Zjazd Solidarnościfot. PAP/Hawałej
Posłuchaj
-
Janusz Śniadek o wyborach
-
Piotr Duda o wyborach cz. 1
-
Piotr Duda o wyborach cz. 2
-
Stanowisko związku ws. ataku w Łodzi
Czytaj także
Minutą ciszy działacze Solidarności uczcili pamięć zamordowanego w Łodzi asystenta europosła Janusza Wojciechowskiego Marka Rosiaka.

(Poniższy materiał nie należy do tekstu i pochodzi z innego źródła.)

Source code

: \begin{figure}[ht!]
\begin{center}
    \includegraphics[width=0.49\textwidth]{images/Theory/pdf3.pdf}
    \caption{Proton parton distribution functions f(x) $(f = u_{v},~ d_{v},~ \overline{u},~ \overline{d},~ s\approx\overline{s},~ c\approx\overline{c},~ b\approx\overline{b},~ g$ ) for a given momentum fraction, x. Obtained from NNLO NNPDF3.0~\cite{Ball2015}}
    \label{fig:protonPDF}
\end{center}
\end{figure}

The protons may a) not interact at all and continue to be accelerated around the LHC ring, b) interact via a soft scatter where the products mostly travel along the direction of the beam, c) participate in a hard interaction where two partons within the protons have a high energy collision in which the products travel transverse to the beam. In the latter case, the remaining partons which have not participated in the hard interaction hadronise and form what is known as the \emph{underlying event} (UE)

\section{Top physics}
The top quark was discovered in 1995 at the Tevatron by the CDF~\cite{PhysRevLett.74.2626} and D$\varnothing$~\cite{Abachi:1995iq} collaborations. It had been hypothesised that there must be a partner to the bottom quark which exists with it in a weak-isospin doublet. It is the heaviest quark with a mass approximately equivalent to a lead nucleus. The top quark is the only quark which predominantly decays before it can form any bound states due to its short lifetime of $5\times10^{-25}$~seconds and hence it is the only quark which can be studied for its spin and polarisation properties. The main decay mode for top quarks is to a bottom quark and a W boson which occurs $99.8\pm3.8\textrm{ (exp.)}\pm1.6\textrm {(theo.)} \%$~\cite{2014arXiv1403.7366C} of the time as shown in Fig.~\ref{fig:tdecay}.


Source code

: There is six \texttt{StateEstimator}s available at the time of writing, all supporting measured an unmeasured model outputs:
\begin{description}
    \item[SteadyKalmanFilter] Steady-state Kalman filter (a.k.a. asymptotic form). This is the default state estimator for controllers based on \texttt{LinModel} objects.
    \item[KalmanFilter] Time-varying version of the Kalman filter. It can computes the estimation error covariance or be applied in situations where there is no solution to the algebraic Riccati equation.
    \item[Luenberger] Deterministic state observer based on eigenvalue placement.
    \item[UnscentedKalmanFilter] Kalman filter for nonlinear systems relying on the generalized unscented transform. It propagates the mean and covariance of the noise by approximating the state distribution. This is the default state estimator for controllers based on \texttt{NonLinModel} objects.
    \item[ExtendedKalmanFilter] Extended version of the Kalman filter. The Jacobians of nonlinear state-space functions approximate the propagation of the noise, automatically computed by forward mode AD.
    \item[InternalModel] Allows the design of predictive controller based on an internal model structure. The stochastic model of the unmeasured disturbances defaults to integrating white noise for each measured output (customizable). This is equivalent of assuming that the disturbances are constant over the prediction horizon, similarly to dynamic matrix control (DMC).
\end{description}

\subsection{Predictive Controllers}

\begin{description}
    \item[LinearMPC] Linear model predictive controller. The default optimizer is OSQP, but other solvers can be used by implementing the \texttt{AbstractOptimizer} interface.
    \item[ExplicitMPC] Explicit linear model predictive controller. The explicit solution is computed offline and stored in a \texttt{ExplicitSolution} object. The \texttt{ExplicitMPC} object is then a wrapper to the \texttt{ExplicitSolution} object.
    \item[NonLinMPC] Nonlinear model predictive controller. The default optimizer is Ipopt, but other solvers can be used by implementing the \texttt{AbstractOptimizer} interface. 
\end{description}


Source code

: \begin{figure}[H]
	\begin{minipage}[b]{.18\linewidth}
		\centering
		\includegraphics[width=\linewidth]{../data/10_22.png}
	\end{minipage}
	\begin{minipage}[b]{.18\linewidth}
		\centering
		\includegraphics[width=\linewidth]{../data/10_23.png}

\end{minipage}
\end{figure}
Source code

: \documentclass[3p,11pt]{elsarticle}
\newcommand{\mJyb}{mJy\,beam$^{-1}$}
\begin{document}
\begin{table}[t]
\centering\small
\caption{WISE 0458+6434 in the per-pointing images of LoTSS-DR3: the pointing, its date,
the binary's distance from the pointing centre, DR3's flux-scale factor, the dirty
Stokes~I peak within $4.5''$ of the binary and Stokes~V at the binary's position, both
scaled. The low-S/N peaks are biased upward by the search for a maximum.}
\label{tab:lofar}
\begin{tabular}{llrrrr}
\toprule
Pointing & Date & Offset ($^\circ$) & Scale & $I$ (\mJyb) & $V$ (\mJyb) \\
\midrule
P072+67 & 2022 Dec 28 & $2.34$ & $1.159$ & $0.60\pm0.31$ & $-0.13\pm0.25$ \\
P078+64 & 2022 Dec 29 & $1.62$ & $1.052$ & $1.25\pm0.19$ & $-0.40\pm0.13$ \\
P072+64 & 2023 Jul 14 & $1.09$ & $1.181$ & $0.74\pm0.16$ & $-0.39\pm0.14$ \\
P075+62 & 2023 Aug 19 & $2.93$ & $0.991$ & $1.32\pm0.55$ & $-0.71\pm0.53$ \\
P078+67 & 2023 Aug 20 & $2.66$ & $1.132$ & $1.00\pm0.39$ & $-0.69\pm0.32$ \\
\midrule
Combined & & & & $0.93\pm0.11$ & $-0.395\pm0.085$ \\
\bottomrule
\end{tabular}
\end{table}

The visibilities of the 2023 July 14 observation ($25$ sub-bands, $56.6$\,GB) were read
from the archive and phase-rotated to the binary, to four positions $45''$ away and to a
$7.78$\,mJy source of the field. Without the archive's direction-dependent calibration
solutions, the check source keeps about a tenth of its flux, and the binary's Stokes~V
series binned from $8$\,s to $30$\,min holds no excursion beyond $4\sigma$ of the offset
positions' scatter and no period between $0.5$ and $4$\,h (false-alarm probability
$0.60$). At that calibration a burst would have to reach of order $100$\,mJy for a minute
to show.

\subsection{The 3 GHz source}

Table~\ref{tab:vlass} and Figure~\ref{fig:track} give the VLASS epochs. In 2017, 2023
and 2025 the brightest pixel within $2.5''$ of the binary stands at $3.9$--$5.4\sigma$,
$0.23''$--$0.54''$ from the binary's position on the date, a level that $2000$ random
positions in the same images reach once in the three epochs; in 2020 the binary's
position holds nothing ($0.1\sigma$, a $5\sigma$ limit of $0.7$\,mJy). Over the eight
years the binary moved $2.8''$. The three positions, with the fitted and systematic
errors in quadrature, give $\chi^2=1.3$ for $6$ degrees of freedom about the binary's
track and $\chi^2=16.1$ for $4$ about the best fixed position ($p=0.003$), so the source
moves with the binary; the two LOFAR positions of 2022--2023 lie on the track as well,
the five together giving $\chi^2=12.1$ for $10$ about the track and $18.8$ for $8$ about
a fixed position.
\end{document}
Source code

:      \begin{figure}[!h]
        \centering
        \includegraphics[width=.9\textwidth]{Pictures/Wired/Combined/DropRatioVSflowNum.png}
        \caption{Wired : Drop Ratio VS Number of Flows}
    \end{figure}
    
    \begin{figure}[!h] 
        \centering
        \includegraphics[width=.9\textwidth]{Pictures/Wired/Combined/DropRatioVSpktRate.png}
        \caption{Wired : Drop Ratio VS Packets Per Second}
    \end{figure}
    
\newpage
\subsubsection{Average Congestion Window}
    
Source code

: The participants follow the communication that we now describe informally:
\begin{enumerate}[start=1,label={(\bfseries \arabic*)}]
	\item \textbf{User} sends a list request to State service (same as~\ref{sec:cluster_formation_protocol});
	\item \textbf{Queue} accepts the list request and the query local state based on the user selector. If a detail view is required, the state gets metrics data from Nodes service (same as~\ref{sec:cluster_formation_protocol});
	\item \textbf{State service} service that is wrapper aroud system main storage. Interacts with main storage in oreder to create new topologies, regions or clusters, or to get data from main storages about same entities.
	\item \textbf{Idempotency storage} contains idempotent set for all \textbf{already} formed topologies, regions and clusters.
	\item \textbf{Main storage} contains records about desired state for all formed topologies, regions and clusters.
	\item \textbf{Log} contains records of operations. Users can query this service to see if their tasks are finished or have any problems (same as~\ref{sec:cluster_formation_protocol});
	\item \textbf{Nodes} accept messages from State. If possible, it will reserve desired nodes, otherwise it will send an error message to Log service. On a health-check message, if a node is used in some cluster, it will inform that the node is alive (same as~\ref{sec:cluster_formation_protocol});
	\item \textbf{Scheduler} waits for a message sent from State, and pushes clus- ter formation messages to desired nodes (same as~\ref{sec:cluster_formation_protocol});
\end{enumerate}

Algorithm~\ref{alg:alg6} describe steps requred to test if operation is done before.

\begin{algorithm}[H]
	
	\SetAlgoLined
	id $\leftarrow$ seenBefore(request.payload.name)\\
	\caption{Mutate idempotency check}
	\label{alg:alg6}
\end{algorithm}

- To pierwsze zabójstwo o charakterze politycznym w 20-letniej historii wolnej Polski. Niewątpliwie przyczynił się do tego poziom debaty, agresja polityków, kampania oszczerstwa i wyszydzanie przeciwników politycznych. Wielu ludzi solidarności oddało życie by w Polsce nie rządziła nienawiść i przemoc. Apelujemy do wszystkich: nie dajmy się zwyciężyć złu -oświadczył Janusz Śniadek.
Śniadek czy Duda?
Przewodniczący związku Janusz Śniadek nie obawia się wyborów. W walce o utrzymanie stanowiska zmierzy się z Piotrem Dudą. Nie chce oceniać swoich szans. Dodaje, że liczy się z przegraną. - Nie ma ludzi niezastąpionych, to jest moja dewiza. Będę funkcjonował tam, gdzie mnie zechcą widzieć moi koledzy - twierdzi.
Piotr Duda, obecny szef regionu śląsko-dąbrowskiego, przyznaje, że jest lekko stremowany, ale ma jasny cel i wie co w związku powinno zostać zmienione. - Ja chcę bardziej jednak tej równowagi między historią a sprawami bieżącymi. Ja nie chcę aby przewodniczący był tylko kustoszem historii - mówi Duda. Jeśli nie wygra - to jak twierdzi - będzie to znak, że zdaniem delegatów jeszcze nie nadeszła pora na reformowanie Solidarności.